- Collected data -
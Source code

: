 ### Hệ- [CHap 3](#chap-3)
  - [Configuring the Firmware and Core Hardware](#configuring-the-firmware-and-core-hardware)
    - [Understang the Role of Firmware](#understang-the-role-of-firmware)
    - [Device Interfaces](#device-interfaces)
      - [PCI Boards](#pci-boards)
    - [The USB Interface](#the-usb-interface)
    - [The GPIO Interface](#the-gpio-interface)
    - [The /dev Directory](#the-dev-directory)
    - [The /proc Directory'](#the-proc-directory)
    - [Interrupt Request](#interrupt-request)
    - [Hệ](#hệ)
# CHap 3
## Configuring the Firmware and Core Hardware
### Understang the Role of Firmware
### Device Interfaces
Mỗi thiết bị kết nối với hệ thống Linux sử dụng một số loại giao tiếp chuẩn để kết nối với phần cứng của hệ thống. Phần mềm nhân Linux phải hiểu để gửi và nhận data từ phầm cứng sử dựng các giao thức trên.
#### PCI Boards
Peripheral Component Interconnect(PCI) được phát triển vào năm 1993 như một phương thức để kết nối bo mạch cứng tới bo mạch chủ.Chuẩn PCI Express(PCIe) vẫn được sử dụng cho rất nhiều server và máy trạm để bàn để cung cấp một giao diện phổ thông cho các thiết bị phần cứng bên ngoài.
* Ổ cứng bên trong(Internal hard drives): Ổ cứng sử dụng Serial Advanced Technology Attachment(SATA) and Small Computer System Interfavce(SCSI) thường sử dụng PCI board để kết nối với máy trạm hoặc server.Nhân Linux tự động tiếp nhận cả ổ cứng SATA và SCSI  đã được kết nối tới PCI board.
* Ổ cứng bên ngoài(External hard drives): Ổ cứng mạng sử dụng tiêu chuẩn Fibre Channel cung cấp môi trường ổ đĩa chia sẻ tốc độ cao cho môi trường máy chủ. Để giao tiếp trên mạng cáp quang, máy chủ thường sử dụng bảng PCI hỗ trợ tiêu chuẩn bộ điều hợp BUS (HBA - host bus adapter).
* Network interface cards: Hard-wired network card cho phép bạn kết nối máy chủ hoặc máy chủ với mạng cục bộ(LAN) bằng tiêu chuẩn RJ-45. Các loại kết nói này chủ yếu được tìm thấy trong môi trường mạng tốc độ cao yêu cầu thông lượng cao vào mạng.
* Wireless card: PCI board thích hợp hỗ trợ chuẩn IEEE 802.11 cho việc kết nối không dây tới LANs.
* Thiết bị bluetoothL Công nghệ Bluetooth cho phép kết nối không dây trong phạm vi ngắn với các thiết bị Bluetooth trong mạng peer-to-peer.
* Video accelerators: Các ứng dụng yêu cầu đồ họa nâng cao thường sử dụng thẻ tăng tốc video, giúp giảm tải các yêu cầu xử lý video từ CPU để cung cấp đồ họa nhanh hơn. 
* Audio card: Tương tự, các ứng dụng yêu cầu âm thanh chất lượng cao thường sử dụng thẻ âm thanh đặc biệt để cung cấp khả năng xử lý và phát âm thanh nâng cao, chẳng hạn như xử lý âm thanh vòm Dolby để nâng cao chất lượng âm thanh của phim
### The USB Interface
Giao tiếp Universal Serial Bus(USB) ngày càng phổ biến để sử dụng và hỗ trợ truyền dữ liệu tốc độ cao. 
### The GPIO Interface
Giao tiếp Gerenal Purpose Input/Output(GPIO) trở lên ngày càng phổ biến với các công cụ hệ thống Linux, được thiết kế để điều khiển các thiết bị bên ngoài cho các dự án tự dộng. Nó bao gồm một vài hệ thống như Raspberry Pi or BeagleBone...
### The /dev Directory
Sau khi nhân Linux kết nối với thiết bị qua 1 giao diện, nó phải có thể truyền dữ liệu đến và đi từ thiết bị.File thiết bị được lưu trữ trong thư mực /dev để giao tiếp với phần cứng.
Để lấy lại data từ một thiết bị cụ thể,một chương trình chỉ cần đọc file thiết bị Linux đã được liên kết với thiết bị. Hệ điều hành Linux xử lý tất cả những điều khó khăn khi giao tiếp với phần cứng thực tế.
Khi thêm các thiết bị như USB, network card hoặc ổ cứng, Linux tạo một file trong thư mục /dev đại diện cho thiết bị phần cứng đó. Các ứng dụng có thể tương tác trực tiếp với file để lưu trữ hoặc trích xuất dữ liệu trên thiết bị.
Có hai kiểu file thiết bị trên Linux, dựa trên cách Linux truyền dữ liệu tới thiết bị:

- Exercise brief -
Starting with the line above that holds "- [Understang the" and stopping with the line that holds "Peripheral Component Interconnect(PCI)", reproduce each line exactly, omitting all other lines.

- Answer space -
    - [Understang the Role of Firmware](#understang-the-role-of-firmware)
    - [Device Interfaces](#device-interfaces)
      - [PCI Boards](#pci-boards)
    - [The USB Interface](#the-usb-interface)
    - [The GPIO Interface](#the-gpio-interface)
    - [The /dev Directory](#the-dev-directory)
    - [The /proc Directory'](#the-proc-directory)
    - [Interrupt Request](#interrupt-request)
    - [Hệ](#hệ)
# CHap 3
## Configuring the Firmware and Core Hardware
### Understang the Role of Firmware
### Device Interfaces
Mỗi thiết bị kết nối với hệ thống Linux sử dụng một số loại giao tiếp chuẩn để kết nối với phần cứng của hệ thống. Phần mềm nhân Linux phải hiểu để gửi và nhận data từ phầm cứng sử dựng các giao thức trên.
#### PCI Boards
Peripheral Component Interconnect(PCI) được phát triển vào năm 1993 như một phương thức để kết nối bo mạch cứng tới bo mạch chủ.Chuẩn PCI Express(PCIe) vẫn được sử dụng cho rất nhiều server và máy trạm để bàn để cung cấp một giao diện phổ thông cho các thiết bị phần cứng bên ngoài.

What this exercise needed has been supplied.